CLIFTON PARK The star of a rap video that immortalized Shenendehowa High School online is taking his talents to late-night television.
Jack Carpenter, 20, will be testing his rap skills tonight against a handful of other amateur performers during a segment on “Late Night with Jimmy Fallon.” The segment is a variation on a musical challenge previously done on the show, where performers are provided a topic and then a brief period backstage to prepare before performing on television.
Last week Carpenter went to a taping of Fallon’s show with the hope of appearing in the musical challenge, even though he doesn’t play an instrument. Skilled in writing song parodies, though, he felt comfortable with the idea of rapping his song. To his delight, show staff informed him that they were taking the segment in a new direction: rap.
“It couldn’t have lined up any better,” he said.
The next day, staff from “Late Night” contacted Carpenter with his audition challenge. He had an hour to write a rap about lobsters and send in a video of himself performing the rap. The rap, which is told from the vantage point of the lobster, includes the line, “When you eat a lobster, you take one of us down. But when [New Jersey Gov.] Chris Christie eats a lobster, we lose a whole town.”
The audition tape was a success and he made it on to the show, which will tape early this evening.
“The exposure is going to be big,” said Carpenter, who has dreams of being a late-night host. He is currently working with a local television station in Vermont, where he attends Champlain College, to host his own late-night show that would air once a week.
To further his dream of a career in late-night television, he interned this summer at CBS 6, where he has done a hodgepodge of tasks. “I wanted to intern at a late-night show,” he said, “so I did this to get it on my résumé and to get a good broadcast experience.”
Capital Region residents might already know Carpenter from a video he made in 2011 about Shenendehowa High School, when he was a senior there. The underground video, which was filmed on campus without the district’s permission and quickly pulled off of YouTube, featured Carpenter rapping about the school’s culture and included many of his classmates. “It blew up,” he remembers, and he credits district officials with having a good sense of humor about it, even though they asked for the video to come down.

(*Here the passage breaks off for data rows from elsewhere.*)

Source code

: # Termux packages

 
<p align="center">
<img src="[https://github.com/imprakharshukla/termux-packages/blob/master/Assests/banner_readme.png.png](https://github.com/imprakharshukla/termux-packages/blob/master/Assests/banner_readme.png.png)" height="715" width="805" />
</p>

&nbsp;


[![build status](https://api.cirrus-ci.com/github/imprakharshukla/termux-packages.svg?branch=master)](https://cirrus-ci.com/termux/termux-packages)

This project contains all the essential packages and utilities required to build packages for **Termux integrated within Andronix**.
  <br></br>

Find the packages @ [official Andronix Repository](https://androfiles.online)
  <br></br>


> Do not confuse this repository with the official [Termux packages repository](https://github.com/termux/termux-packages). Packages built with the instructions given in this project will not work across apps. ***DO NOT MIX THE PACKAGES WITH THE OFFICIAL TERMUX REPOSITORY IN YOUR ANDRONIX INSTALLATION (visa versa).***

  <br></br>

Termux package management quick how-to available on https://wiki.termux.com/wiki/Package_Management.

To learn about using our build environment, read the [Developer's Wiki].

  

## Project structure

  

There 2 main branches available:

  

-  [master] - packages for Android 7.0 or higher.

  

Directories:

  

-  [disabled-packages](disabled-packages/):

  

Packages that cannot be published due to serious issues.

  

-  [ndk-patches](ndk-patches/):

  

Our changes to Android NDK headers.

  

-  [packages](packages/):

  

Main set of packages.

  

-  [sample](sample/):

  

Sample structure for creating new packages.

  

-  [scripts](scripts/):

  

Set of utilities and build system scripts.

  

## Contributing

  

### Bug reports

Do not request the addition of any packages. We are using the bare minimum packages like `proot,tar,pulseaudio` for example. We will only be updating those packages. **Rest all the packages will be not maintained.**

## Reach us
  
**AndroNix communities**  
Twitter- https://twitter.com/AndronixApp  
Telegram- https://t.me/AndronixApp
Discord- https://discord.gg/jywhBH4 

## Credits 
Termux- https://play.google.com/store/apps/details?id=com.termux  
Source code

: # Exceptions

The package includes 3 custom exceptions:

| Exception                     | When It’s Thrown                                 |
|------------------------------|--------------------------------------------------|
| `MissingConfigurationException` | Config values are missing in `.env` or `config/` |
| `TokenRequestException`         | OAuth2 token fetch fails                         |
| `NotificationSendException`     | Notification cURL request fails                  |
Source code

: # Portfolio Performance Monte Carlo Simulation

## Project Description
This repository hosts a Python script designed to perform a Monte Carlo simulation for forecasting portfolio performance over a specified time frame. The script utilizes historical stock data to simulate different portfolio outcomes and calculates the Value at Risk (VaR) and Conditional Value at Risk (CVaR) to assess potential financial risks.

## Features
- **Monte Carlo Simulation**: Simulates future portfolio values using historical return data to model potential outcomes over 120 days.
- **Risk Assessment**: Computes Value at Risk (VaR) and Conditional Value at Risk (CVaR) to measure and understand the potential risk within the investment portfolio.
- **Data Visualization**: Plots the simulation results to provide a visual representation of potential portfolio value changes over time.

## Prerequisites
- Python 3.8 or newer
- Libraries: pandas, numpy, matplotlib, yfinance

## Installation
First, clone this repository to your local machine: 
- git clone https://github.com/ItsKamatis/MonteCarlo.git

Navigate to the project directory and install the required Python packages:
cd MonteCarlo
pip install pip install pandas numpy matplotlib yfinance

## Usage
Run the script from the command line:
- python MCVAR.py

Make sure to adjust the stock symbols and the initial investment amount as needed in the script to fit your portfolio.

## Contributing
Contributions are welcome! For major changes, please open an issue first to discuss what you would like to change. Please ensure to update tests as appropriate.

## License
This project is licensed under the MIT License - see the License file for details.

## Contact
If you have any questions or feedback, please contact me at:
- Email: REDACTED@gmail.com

Stemming from the video, Carpenter said, “I became known as the ‘Shen Rap Kid’ by people.”
In preparation for the show, he has been studying the show’s recent topics, like Anthony Weiner and Christie, to incorporate current jokes into his raps. “I think that will give me the edge and put me in the audience’s favor,” he said.
The regular stand-up comedy performer said he doesn’t get nervous during a performance, but he finds the anticipation before a show to be nerve-wracking. Last week’s visit to the show, which showed how small and laid-back the studio is, made him feel more comfortable in advance of today.
He will be in New York City for the taping with his sister, who lives in the Capital Region, and brother, who is coming up from Virginia.
“Late Night” goes on the air at 12:35 a.m. on NBC, Channel 13.